Mientras el oficialismo cerró la puerta al intercambio de ideas, la bancada del PAN sostuvo una postura firme en favor de mecanismos más transparentes y coherentes con la voluntad ciudadana. La iniciativa de Montes de Oca no partía del vacío: se sustentaba en el derecho comparado de países como India, Sudáfrica y Alemania, donde existen mecanismos que permiten la pérdida del escaño cuando un legislador abandona el partido que lo postuló.

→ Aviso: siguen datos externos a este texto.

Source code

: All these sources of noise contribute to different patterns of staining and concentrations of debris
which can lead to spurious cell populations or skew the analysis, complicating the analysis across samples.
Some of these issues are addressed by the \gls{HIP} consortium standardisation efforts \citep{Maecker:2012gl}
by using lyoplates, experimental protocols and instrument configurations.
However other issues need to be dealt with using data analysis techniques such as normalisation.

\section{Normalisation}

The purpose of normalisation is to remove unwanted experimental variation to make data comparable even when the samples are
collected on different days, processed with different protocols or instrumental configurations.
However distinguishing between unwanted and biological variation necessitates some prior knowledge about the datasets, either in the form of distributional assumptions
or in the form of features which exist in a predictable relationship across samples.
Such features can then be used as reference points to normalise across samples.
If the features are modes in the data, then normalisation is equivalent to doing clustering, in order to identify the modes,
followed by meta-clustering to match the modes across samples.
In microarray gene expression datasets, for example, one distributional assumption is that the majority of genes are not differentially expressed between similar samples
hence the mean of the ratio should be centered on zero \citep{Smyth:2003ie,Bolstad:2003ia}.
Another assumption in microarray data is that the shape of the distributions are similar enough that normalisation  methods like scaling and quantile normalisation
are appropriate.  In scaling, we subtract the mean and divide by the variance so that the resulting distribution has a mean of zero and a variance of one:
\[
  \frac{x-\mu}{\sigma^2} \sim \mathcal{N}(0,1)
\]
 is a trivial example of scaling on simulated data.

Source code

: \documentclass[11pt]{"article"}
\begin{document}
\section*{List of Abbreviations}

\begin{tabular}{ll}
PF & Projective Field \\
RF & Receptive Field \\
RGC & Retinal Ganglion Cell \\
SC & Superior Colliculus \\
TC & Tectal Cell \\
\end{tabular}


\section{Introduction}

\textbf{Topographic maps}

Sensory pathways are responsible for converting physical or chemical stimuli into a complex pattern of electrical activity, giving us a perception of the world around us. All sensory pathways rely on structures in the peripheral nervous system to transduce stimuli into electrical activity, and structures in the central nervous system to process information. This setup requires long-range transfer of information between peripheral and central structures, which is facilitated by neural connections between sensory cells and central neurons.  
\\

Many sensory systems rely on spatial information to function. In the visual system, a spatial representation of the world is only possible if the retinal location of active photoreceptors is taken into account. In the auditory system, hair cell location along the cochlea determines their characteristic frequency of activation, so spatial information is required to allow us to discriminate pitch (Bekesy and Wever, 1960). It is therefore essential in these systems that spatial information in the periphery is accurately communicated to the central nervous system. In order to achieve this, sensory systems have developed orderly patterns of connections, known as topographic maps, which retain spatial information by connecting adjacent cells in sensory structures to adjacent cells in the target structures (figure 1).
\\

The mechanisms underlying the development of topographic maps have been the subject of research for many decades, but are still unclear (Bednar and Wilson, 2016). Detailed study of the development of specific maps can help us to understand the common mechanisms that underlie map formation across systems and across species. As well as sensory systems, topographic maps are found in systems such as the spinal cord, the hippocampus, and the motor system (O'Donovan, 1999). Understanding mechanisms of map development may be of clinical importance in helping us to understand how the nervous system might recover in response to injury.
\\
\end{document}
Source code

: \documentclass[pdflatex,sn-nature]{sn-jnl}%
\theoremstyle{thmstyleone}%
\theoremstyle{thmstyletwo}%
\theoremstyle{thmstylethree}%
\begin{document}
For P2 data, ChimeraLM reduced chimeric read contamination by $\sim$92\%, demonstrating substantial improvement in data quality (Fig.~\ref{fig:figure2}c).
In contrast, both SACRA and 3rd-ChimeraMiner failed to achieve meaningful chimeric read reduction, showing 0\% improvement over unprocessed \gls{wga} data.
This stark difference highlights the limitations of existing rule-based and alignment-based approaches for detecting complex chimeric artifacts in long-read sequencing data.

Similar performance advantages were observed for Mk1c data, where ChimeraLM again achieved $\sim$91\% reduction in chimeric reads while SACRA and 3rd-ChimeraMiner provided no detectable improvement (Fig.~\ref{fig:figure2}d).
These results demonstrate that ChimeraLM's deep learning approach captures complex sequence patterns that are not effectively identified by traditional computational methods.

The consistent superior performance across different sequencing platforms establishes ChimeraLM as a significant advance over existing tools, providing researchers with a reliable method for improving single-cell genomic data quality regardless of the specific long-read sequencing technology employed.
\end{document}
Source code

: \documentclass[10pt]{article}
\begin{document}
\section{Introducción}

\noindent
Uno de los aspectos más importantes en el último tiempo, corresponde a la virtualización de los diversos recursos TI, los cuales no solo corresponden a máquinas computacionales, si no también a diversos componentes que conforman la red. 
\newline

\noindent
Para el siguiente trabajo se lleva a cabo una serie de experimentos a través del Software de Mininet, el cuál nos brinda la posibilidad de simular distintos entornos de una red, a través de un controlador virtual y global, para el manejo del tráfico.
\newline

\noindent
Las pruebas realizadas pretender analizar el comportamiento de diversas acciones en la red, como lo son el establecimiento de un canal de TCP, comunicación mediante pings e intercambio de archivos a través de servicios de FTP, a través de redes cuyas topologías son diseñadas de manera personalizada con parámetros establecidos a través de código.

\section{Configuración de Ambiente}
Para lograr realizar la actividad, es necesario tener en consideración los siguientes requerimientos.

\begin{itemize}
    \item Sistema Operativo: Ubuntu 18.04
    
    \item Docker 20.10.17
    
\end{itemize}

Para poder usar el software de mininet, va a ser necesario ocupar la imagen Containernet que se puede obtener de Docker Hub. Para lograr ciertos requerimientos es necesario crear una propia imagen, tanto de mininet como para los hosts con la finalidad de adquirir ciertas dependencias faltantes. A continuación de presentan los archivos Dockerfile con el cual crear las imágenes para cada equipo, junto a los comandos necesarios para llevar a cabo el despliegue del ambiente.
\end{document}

Resulta profundamente preocupante que este debate haya sido frenado en el seno de las comisiones y no se haya permitido su discusión en el Pleno del Congreso.
El oficialismo impidió que la ciudadanía observara a sus representantes deliberar sobre una propuesta que contemplaba sanciones de 6 a 9 años de inhabilitación para los llamados “tránsfugas”. Con esta decisión, Morena blinda el oportunismo político y consolida un modelo en el que los intereses personales prevalecen sobre la soberanía popular, la cual, como recordó la diputada proponente citando la Constitución, “reside esencial y originariamente en el pueblo”.
A pesar del resultado de la sesión, la Diputada Montes de Oca advirtió que la defensa de la “Ley Antichapulín” no concluye aquí, sino que seguirá presente como como una exigencia de congruencia política en un contexto donde la democracia no puede ser reducida a moneda de cambio para quienes conciben el cargo público como un botín y no como una responsabilidad frente al elector.